Figure 11 is a flowchart for tracking cluster; and

Figure 12 is a flowchart for defining user profiles.

Description of preferred embodiment

The present invention is built on the assumption that there is a clustering algorithm that clusters a large document collection into clusters and provides a summary of each cluster. The present invention makes use of the output of these algorithms.

Figure 1 shows an example of the overall system architecture. The present invention covers the "Display" box. The pre-processing stage takes care of all the computation needed to create the visual display.

The display step is an initial output 10 as shown in Figure 2, which shows a first polygonal area, in this case a rectangle, having a number of contained polygonal areas, again rectangles, in this case, arranged in a plurality of rows 12. The display area is subdivided such that each area 14 represents a cluster. Each area 14 may be rectangular, as shown, or other polygonal shape such as, for example, triangular, hexagonal, and so forth. Within each rectangle 14, it displays the top three keywords 16 of each cluster. The number of key words may be predetermined. This may be by the user, if desired. Furthermore, the number of key words may be varied. Clusters (e.g. 18, 20) with repeated top three keywords are grouped close together. The arrangement is from left-to-right and top-to-bottom. The size of each rectangle 14 corresponds to the relative size of each cluster with respect to the whole collection. The actual number of documents in each cluster is also displayed in brackets within each rectangle 14. When the cursor is placed over a rectangle 14, a popup display shows the top number of keywords such as, for example, five represented in that cluster, as well as the document size. For rectangles 14 that are too small to display the necessary words, the user can move the cursor over the selected area to activate the popup display.

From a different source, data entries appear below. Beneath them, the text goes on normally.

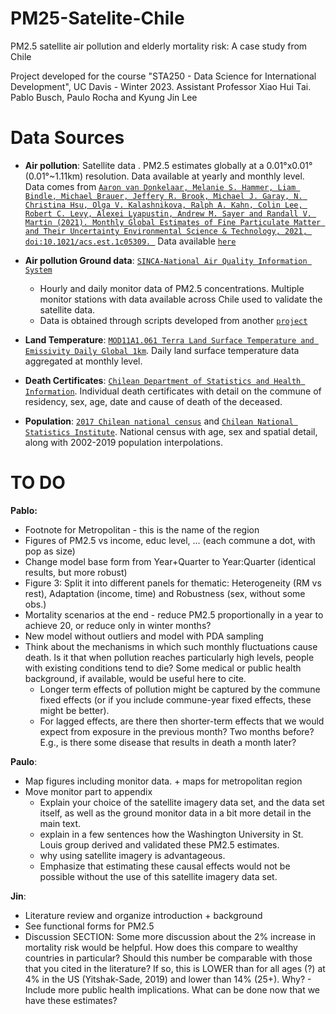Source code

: # PM25-Satelite-Chile

PM2.5 satellite air pollution and elderly mortality risk: A case study from Chile

Project developed for the course "STA250 - Data Science for International Development", UC Davis - Winter 2023. Assistant Professor Xiao Hui Tai.
Pablo Busch, Paulo Rocha and Kyung Jin Lee

# Data Sources

* **Air pollution**: Satellite data . PM2.5 estimates globally at a 0.01°x0.01° (0.01°~1.11km) resolution. Data available at yearly and monthly level. Data comes from [`Aaron van Donkelaar, Melanie S. Hammer, Liam Bindle, Michael Brauer, Jeffery R. Brook, Michael J. Garay, N. Christina Hsu, Olga V. Kalashnikova, Ralph A. Kahn, Colin Lee, Robert C. Levy, Alexei Lyapustin, Andrew M. Sayer and Randall V. Martin (2021). Monthly Global Estimates of Fine Particulate Matter and Their Uncertainty Environmental Science & Technology, 2021, doi:10.1021/acs.est.1c05309. `](https://pubs.acs.org/doi/abs/10.1021/acs.est.1c05309) Data available [`here`](https://sites.wustl.edu/acag/datasets/surface-pm2-5/)

* **Air pollution Ground data**: [`SINCA-National Air Quality Information System`](https://sinca.mma.gob.cl/)
	* Hourly and daily monitor data of PM2.5 concentrations. Multiple monitor stations with data available across Chile used to validate the satellite data.
	* Data is obtained through scripts developed from another [`project`](https://github.com/pmbusch/Reportes-SINCA)

* **Land Temperature**: [`MOD11A1.061 Terra Land Surface Temperature and Emissivity Daily Global 1km`](https://developers.google.com/earth-engine/datasets/catalog/MODIS_061_MOD11A1#bands). Daily land surface temperature data aggregated at monthly level.

* **Death Certificates**: [`Chilean Department of Statistics and Health Information`](https://deis.minsal.cl/#datosabiertos). Individual death certificates with detail on the commune of residency, sex, age, date and cause of death of the deceased.

* **Population**: [`2017 Chilean national census`](http://www.censo2017.cl/) and [`Chilean National Statistics Institute`](https://www.ine.gob.cl/estadisticas/sociales/demografia-y-vitales). National census with age, sex and spatial detail, along with 2002-2019 population interpolations.

# TO DO

**Pablo:**

- Footnote for Metropolitan - this is the name of the region
- Figures of PM2.5 vs income, educ level, ... (each commune a dot, with pop as size)
- Change model base form from Year+Quarter to Year:Quarter (identical results, but more robust)
- Figure 3: Split it into different panels for thematic: Heterogeneity (RM vs rest), Adaptation (income, time) and Robustness (sex, without some obs.)
- Mortality scenarios at the end - reduce PM2.5 proportionally in a year to achieve 20, or reduce only in winter months?
- New model without outliers and model with PDA sampling
- Think about the mechanisms in which such monthly fluctuations cause death. Is it that when pollution reaches particularly high levels, people with existing conditions tend to die? Some medical or public health background, if available, would be useful here to cite.
    - Longer term effects of pollution might be captured by the commune fixed effects (or if you include commune-year fixed effects, these might be better).
    - For lagged effects, are there then shorter-term effects that we would expect from exposure in the previous month? Two months before? E.g., is there some disease that results in death a month later?

**Paulo**:

- Map figures including monitor data. + maps for metropolitan region
- Move monitor part to appendix
    - Explain your choice of the satellite imagery data set, and the data set itself, as well as the ground monitor data in a bit more detail in the main text.
    - explain in a few sentences how the Washington University in St. Louis group derived and validated these PM2.5 estimates.
    - why using satellite imagery is advantageous.
    - Emphasize that estimating these causal effects would not be possible without the use of this satellite imagery data set.

**Jin**:

- Literature review and organize introduction + background
- See functional forms for PM2.5
- Discussion SECTION: Some more discussion about the 2% increase in mortality risk would be helpful. How does this compare to wealthy countries in particular? Should this number be comparable with those that you cited in the literature? If so, this is LOWER than for all ages (?) at 4% in the US (Yitshak-Sade, 2019) and lower than 14% (25+). Why? - Include more public health implications. What can be done now that we have these estimates?
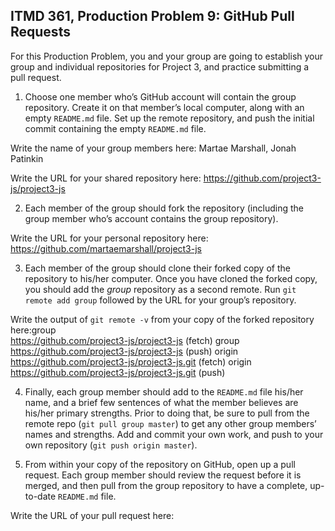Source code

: ## ITMD 361, Production Problem 9: GitHub Pull Requests

For this Production Problem, you and your group are going to establish your group and individual repositories for Project 3, and practice submitting a pull request.

1. Choose one member who’s GitHub account will contain the group repository. Create it on that member’s local computer, along with an empty `README.md` file. Set up the remote repository, and push the initial commit containing the empty `README.md` file.

Write the name of your group members here: Martae Marshall, Jonah Patinkin

Write the URL for your shared repository here: https://github.com/project3-js/project3-js

2. Each member of the group should fork the repository (including the group member who’s account contains the group repository).

Write the URL for your personal repository here: https://github.com/martaemarshall/project3-js

3. Each member of the group should clone their forked copy of the repository to his/her computer. Once you have cloned the forked copy, you should add the *group* repository as a second remote. Run `git remote add group` followed by the URL for your group’s repository.

Write the output of `git remote -v` from your copy of the forked repository here:group  
https://github.com/project3-js/project3-js (fetch)
group   https://github.com/project3-js/project3-js (push)
origin  https://github.com/project3-js/project3-js.git (fetch)
origin  https://github.com/project3-js/project3-js.git (push)


4. Finally, each group member should add to the `README.md` file his/her name, and a brief few sentences of what the member believes are his/her primary strengths. Prior to doing that, be sure to pull from the remote repo (`git pull group master`) to get any other group members’ names and strengths. Add and commit your own work, and push to your own repository (`git push origin master`).

5. From within your copy of the repository on GitHub, open up a pull request. Each group member should review the request before it is merged, and then pull from the group repository to have a complete, up-to-date `README.md` file.

Write the URL of your pull request here:
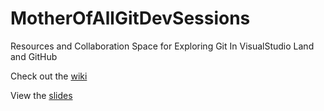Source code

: MotherOfAllGitDevSessions
=========================

Resources and Collaboration Space for Exploring Git In VisualStudio Land and GitHub

Check out the [wiki](../../wiki)

View the [slides](http://slid.es/davious/git)
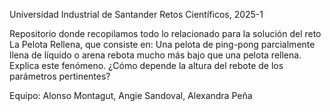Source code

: 
Universidad Industrial de Santander 
Retos Científicos, 2025-1

Repositorio donde recopilamos todo lo relacionado para la solución del reto La Pelota Rellena, que consiste en: Una pelota de ping-pong parcialmente llena de líquido o arena rebota mucho más bajo que una pelota rellena. Explica este fenómeno. ¿Cómo depende la altura del rebote de los parámetros pertinentes?

Equipo: Alonso Montagut, Angie Sandoval, Alexandra Peña
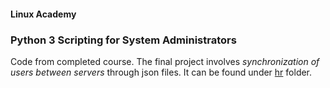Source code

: #### Linux Academy
### Python 3 Scripting for System Administrators

Code from completed course. The final project involves *synchronization of users between servers* through json files. It can be found under [hr](https://github.com/nal3x/python3-admin/tree/master/hr) folder.
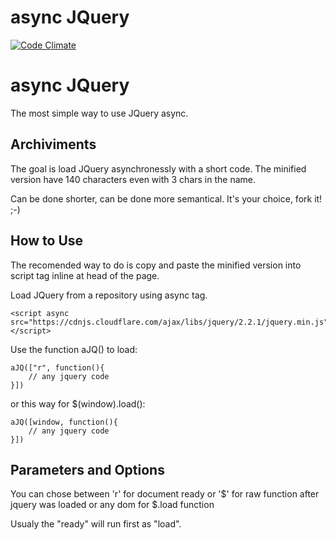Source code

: # async JQuery

[![Code Climate](https://codeclimate.com/github/nennogabriel/async-JQuery/badges/gpa.svg)](https://codeclimate.com/github/nennogabriel/async-JQuery)


# async JQuery

The most simple way to use JQuery async.

## Archiviments

The goal is load JQuery asynchronessly with a short code. The minified version have 140 characters even with 3 chars in the name.

Can be done shorter, can be done more semantical. It's your choice, fork it! ;-)

## How to Use

The recomended way to do is copy and paste  the minified version into script tag inline at head of the page.

Load JQuery from a repository using async tag.

    <script async src="https://cdnjs.cloudflare.com/ajax/libs/jquery/2.2.1/jquery.min.js"></script>

Use the function aJQ() to load:

    aJQ(["r", function(){
        // any jquery code
    }])

or this way for $(window).load():

    aJQ([window, function(){
        // any jquery code
    }])

## Parameters and Options

You can chose between 'r' for document ready or '$' for raw function after jquery was loaded or any dom for $.load function

Usualy the "ready" will run first as "load".
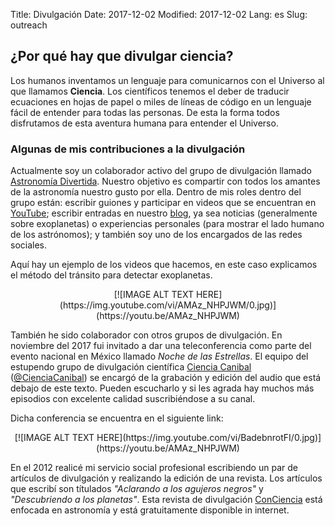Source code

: Title: Divulgación
Date: 2017-12-02
Modified: 2017-12-02
Lang: es
Slug: outreach


## ¿Por qué hay que divulgar ciencia?

Los humanos inventamos un lenguaje para comunicarnos con el Universo al que llamamos **Ciencia**.
Los científicos tenemos el deber de traducir ecuaciones en hojas de papel o miles de líneas de código en un lenguaje fácil de entender para todas las personas. De esta la forma todos disfrutamos de esta aventura humana para entender el Universo.

### Algunas de mis contribuciones a la divulgación

Actualmente soy un colaborador activo del grupo de divulgación llamado [Astronomía Divertida](https://astronomiadivertida.wordpress.com/). 
Nuestro objetivo es compartir con todos los amantes de la astronomía nuestro gusto por ella. 
Dentro de mis roles dentro del grupo están: escribir guiones y participar en videos que se encuentran en [YouTube](https://www.youtube.com/channel/UCgySGZgZ0AEW35Cp5P0YctA); escribir entradas en nuestro [blog](https://astronomiadivertida.wordpress.com/author/oscaribv/), ya sea noticias (generalmente sobre exoplanetas) o experiencias personales (para mostrar el lado humano de los astrónomos); y también soy uno de los encargados de las redes sociales.

Aquí hay un ejemplo de los videos que hacemos, en este caso explicamos el método del tránsito para detectar exoplanetas.

<center>
[![IMAGE ALT TEXT HERE](https://img.youtube.com/vi/AMAz_NHPJWM/0.jpg)](https://youtu.be/AMAz_NHPJWM)
</center>


También he sido colaborador con otros grupos de divulgación. 
En noviembre del 2017 fui invitado a dar una teleconferencia como parte del evento nacional en México llamado _Noche de las Estrellas_. El equipo del estupendo grupo de divulgación científica [Ciencia Canibal](https://www.facebook.com/CienciaCanibal/) ([@CienciaCanibal](https://twitter.com/CienciaCanibal)) se encargó de la grabación y edición del audio que está debajo de este texto. Pueden escucharlo y si les agrada hay muchos más episodios con excelente calidad suscribiéndose a su canal.

Dicha conferencia se encuentra en el siguiente link:

<center>
[![IMAGE ALT TEXT HERE](https://img.youtube.com/vi/BadebnrotFI/0.jpg)](https://youtu.be/AMAz_NHPJWM)
</center>

En el 2012 realicé mi servicio social profesional escribiendo un par de artículos de divulgación y realizando la edición de una revista. Los artículos que escribí son títulados _"Aclarando a los agujeros negros"_ y _"Descubriendo a los planetas"_. Esta revista de divulgación [ConCiencia](https://www.researchgate.net/publication/266911395_Revista_de_divulgacion_ConCiencia_2da_edicion) está enfocada en astronomía y está gratuitamente disponible in internet.

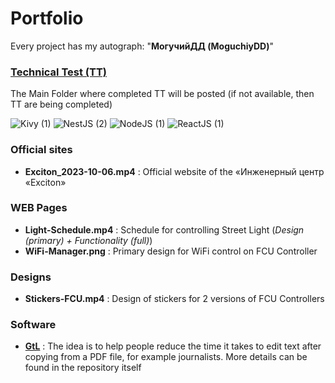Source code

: # Portfolio

Every project has my autograph: "**МогучийДД (MoguchiyDD)**"

### [Technical Test (TT)](https://github.com/MoguchiyDD/technicaltest)
The Main Folder where completed TT will be posted (if not available, then TT are being completed)
<div id="technical-tests" align="left">
  <img alt="Kivy (1)" src="https://img.shields.io/badge/Kivy-1-B71C1C?style=for-the-badge" />
  <img alt="NestJS (2)" src="https://img.shields.io/badge/NestJS-2-B71C1C?style=for-the-badge" />
  <img alt="NodeJS (1)" src="https://img.shields.io/badge/NodeJS-1-B71C1C?style=for-the-badge" />
  <img alt="ReactJS (1)" src="https://img.shields.io/badge/ReactJS-1-B71C1C?style=for-the-badge" />
</div>

### Official sites
- **Exciton_2023-10-06.mp4** : Official website of the «Инженерный центр «Exciton»

### WEB Pages
- **Light-Schedule.mp4** : Schedule for controlling Street Light (*Design (primary) + Functionality (full)*)
- **WiFi-Manager.png** : Primary design for WiFi control on FCU Controller

### Designs
- **Stickers-FCU.mp4** : Design of stickers for 2 versions of FCU Controllers

### Software
- **[GtL](https://github.com/MoguchiyDD/GtL)** : The idea is to help people reduce the time it takes to edit text after copying from a PDF file, for example journalists. More details can be found in the repository itself
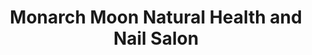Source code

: ---
title: "Monarch Moon Natural Health and Nail Salon"
url: /cheboygan/monarch-moon-natural-health-and-nail-salon/
shop: Kosmetik
---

The display 10 is limited to a manageable number of rows 12 such as, for example, seven thus making the viewing of clusters manageable. The last row 22 gathers all those clusters with a predetermined, relatively small number of documents such as, for example, three, into a single cluster. The predetermined number may be expressed as a unit (e.g. three) or as a percentage of the number of documents in the collection (e.g. 1%). If the number of clusters in the last row is excessive, or the number of rectangles 14 excessive, the predetermined number can be changed and reclustering take place to give a result which is easily used.

At a glance, the user can see the relative sizes of each cluster in a document collection, that is, an overview of the text collection. With this information, the user may decide to or not to read those clusters with very small areas.

Clusters with repeated keywords are grouped together to reduce the users' mental workload of grouping it themselves. In the example display of Figure 2, documents related to different car companies are placed next to each other.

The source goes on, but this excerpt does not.